## EXERCISE DESCRIPTION
Read through the lines below and copy the ones holding the string "Portugal".

(PROVIDED DATA Opens)

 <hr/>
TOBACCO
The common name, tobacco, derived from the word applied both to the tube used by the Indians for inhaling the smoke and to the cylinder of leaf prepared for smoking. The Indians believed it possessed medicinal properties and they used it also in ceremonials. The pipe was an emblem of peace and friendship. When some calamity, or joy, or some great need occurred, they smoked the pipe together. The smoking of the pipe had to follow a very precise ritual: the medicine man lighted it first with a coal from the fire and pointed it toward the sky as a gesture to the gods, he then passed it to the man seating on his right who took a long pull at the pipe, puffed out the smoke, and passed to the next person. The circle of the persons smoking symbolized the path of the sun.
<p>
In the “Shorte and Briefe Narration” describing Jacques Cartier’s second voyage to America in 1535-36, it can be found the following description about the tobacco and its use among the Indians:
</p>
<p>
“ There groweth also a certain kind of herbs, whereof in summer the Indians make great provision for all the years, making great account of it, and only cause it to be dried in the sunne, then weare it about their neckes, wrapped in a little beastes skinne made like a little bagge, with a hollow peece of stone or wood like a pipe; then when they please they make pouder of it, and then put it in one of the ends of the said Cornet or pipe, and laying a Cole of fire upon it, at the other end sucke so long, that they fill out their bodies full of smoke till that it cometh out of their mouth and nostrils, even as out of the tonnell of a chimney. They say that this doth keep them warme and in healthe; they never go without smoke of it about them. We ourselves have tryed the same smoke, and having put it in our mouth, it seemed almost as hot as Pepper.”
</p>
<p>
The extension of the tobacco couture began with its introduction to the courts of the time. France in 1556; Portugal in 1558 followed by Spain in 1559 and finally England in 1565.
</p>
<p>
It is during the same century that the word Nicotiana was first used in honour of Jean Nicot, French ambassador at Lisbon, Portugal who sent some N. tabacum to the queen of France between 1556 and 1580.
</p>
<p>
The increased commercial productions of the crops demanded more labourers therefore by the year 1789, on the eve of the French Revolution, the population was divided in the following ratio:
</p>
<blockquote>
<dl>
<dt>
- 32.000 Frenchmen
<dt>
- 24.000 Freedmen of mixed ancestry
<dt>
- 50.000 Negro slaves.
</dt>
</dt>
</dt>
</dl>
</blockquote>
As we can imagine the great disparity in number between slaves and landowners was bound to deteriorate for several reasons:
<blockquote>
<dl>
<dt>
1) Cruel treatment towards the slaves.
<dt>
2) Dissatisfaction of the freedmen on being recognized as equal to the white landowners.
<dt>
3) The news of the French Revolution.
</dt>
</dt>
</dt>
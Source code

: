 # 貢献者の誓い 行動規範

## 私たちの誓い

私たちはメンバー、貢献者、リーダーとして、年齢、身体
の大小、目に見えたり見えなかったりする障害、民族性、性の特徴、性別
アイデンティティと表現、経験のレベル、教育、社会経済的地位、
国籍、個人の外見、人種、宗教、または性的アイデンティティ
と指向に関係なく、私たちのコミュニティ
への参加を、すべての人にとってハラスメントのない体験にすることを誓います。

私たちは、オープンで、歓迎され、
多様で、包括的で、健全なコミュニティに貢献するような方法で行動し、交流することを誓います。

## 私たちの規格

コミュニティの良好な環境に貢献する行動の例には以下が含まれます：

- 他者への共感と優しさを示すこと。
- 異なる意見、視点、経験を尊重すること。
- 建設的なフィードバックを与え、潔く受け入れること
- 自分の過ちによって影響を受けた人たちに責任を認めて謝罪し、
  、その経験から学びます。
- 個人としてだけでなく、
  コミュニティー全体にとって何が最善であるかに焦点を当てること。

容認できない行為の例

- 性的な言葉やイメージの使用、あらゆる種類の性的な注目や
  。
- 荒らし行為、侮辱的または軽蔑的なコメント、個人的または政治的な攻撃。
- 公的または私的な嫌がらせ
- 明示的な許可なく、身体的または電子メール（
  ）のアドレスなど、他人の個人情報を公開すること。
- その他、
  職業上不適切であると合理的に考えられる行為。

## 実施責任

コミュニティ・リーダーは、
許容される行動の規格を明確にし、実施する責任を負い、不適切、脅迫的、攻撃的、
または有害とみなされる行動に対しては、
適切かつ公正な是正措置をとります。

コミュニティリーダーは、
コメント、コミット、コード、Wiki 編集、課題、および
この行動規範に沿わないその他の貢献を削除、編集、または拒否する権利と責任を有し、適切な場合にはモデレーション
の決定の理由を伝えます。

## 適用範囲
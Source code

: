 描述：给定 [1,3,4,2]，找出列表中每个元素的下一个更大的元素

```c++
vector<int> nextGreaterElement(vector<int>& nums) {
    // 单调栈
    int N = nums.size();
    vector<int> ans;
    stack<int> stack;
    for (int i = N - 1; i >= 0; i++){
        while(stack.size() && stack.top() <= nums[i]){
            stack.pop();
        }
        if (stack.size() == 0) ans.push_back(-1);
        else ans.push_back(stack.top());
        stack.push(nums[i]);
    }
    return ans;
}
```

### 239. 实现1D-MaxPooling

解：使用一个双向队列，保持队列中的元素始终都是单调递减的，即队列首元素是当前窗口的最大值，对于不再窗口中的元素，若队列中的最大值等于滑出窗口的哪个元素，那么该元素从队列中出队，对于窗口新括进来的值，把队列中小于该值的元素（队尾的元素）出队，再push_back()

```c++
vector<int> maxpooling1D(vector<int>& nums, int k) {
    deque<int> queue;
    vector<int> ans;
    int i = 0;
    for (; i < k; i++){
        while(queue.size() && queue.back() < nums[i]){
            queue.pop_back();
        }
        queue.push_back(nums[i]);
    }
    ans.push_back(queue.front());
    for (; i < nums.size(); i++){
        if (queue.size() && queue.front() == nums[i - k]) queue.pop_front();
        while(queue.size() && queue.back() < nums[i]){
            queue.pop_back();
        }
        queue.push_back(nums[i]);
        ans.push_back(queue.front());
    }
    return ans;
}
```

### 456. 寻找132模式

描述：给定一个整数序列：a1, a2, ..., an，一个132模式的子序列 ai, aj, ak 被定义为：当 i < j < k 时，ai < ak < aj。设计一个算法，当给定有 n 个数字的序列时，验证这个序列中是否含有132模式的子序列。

(PROVIDED DATA Closes)

## PROBLEM SOLUTION
The extension of the tobacco couture began with its introduction to the courts of the time. France in 1556; Portugal in 1558 followed by Spain in 1559 and finally England in 1565.
It is during the same century that the word Nicotiana was first used in honour of Jean Nicot, French ambassador at Lisbon, Portugal who sent some N. tabacum to the queen of France between 1556 and 1580.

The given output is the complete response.